- [Exercise material]:
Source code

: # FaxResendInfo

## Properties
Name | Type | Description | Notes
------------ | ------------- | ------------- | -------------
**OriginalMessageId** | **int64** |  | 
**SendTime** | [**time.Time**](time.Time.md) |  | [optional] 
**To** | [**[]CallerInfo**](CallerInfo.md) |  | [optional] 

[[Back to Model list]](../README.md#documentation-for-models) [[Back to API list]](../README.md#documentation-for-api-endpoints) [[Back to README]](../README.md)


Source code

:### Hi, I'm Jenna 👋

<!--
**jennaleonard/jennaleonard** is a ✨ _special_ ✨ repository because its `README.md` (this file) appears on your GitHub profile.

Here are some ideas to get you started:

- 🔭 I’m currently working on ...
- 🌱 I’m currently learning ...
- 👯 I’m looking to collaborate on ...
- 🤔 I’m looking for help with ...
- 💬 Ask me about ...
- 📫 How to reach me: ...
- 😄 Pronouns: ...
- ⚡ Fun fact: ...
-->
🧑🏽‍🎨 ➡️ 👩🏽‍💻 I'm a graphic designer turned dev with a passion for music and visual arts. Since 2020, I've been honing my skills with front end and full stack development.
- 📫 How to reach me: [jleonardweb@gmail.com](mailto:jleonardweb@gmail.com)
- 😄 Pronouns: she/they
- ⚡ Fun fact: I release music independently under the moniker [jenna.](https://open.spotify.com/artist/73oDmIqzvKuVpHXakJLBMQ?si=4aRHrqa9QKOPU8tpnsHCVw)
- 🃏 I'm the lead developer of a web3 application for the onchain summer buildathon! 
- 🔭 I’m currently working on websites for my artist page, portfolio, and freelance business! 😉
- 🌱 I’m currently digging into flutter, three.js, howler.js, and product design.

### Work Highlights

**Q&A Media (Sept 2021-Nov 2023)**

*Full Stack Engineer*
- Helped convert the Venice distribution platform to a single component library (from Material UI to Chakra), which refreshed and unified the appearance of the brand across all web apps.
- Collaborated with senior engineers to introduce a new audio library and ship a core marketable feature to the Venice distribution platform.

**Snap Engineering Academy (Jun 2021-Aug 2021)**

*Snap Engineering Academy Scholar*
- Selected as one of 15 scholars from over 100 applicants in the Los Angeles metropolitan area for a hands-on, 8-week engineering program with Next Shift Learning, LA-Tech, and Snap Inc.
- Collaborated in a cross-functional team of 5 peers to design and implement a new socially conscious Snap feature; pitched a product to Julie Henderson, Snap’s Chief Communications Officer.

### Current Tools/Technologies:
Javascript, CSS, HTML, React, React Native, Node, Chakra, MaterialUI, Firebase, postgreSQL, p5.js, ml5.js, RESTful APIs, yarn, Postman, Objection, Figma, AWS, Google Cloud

- [Directions for this task]: Could you reproduce every entry above exactly as written?

- [Written solution]:
Source code

: # FaxResendInfo

## Properties
Name | Type | Description | Notes
------------ | ------------- | ------------- | -------------
**OriginalMessageId** | **int64** |  | 
**SendTime** | [**time.Time**](time.Time.md) |  | [optional] 
**To** | [**[]CallerInfo**](CallerInfo.md) |  | [optional] 

[[Back to Model list]](../README.md#documentation-for-models) [[Back to API list]](../README.md#documentation-for-api-endpoints) [[Back to README]](../README.md)


Source code

:### Hi, I'm Jenna 👋

<!--
**jennaleonard/jennaleonard** is a ✨ _special_ ✨ repository because its `README.md` (this file) appears on your GitHub profile.

Here are some ideas to get you started:

- 🔭 I’m currently working on ...
- 🌱 I’m currently learning ...
- 👯 I’m looking to collaborate on ...
- 🤔 I’m looking for help with ...
- 💬 Ask me about ...
- 📫 How to reach me: ...
- 😄 Pronouns: ...
- ⚡ Fun fact: ...
-->
🧑🏽‍🎨 ➡️ 👩🏽‍💻 I'm a graphic designer turned dev with a passion for music and visual arts. Since 2020, I've been honing my skills with front end and full stack development.
- 📫 How to reach me: [jleonardweb@gmail.com](mailto:jleonardweb@gmail.com)
- 😄 Pronouns: she/they
- ⚡ Fun fact: I release music independently under the moniker [jenna.](https://open.spotify.com/artist/73oDmIqzvKuVpHXakJLBMQ?si=4aRHrqa9QKOPU8tpnsHCVw)
- 🃏 I'm the lead developer of a web3 application for the onchain summer buildathon! 
- 🔭 I’m currently working on websites for my artist page, portfolio, and freelance business! 😉
- 🌱 I’m currently digging into flutter, three.js, howler.js, and product design.

### Work Highlights

**Q&A Media (Sept 2021-Nov 2023)**

*Full Stack Engineer*
- Helped convert the Venice distribution platform to a single component library (from Material UI to Chakra), which refreshed and unified the appearance of the brand across all web apps.
- Collaborated with senior engineers to introduce a new audio library and ship a core marketable feature to the Venice distribution platform.

**Snap Engineering Academy (Jun 2021-Aug 2021)**

*Snap Engineering Academy Scholar*
- Selected as one of 15 scholars from over 100 applicants in the Los Angeles metropolitan area for a hands-on, 8-week engineering program with Next Shift Learning, LA-Tech, and Snap Inc.
- Collaborated in a cross-functional team of 5 peers to design and implement a new socially conscious Snap feature; pitched a product to Julie Henderson, Snap’s Chief Communications Officer.

### Current Tools/Technologies:
Javascript, CSS, HTML, React, React Native, Node, Chakra, MaterialUI, Firebase, postgreSQL, p5.js, ml5.js, RESTful APIs, yarn, Postman, Objection, Figma, AWS, Google Cloud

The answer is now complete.